[[ MATERIAL PROVIDED open ]]

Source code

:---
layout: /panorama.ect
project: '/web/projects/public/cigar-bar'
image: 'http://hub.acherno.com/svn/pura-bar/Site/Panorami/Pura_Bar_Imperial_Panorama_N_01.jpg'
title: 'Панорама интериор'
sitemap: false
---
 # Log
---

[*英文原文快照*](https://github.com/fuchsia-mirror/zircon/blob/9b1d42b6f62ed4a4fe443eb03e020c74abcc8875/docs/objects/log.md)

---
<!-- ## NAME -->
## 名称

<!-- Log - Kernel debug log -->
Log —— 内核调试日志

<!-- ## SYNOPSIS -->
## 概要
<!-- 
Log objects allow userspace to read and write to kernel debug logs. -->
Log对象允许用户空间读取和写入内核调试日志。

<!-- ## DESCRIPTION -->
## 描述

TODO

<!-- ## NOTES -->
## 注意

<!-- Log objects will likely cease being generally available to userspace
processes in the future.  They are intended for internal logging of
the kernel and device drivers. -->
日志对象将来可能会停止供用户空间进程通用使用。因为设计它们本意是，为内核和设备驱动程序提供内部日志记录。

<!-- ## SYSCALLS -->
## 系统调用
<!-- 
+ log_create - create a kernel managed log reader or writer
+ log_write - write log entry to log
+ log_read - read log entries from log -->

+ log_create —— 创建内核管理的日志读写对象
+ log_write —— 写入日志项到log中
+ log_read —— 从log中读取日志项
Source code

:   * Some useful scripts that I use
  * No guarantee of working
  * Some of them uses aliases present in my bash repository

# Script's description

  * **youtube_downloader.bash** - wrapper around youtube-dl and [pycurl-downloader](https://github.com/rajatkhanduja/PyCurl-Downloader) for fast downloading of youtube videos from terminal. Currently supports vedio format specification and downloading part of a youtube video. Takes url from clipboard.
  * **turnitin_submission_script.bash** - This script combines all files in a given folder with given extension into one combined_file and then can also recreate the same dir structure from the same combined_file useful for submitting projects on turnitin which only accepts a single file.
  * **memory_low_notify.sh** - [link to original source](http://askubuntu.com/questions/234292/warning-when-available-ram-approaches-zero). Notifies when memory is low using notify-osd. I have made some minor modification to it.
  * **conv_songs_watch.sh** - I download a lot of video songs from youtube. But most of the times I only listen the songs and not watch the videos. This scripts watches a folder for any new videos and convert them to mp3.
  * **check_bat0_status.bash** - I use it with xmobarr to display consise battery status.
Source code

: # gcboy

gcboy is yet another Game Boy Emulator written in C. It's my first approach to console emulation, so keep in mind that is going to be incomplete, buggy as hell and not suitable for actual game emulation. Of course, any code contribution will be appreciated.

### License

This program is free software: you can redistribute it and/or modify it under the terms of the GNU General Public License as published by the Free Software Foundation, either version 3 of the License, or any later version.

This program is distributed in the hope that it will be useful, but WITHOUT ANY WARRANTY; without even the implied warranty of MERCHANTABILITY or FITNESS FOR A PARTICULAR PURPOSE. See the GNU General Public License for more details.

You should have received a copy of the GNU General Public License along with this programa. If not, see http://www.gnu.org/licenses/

[[ MATERIAL PROVIDED closed ]]

• **WHAT YOU HAVE TO DO**: Work out how many lines in the data include "scripts". Answer with the number only.

• **TASK RESULT**: 2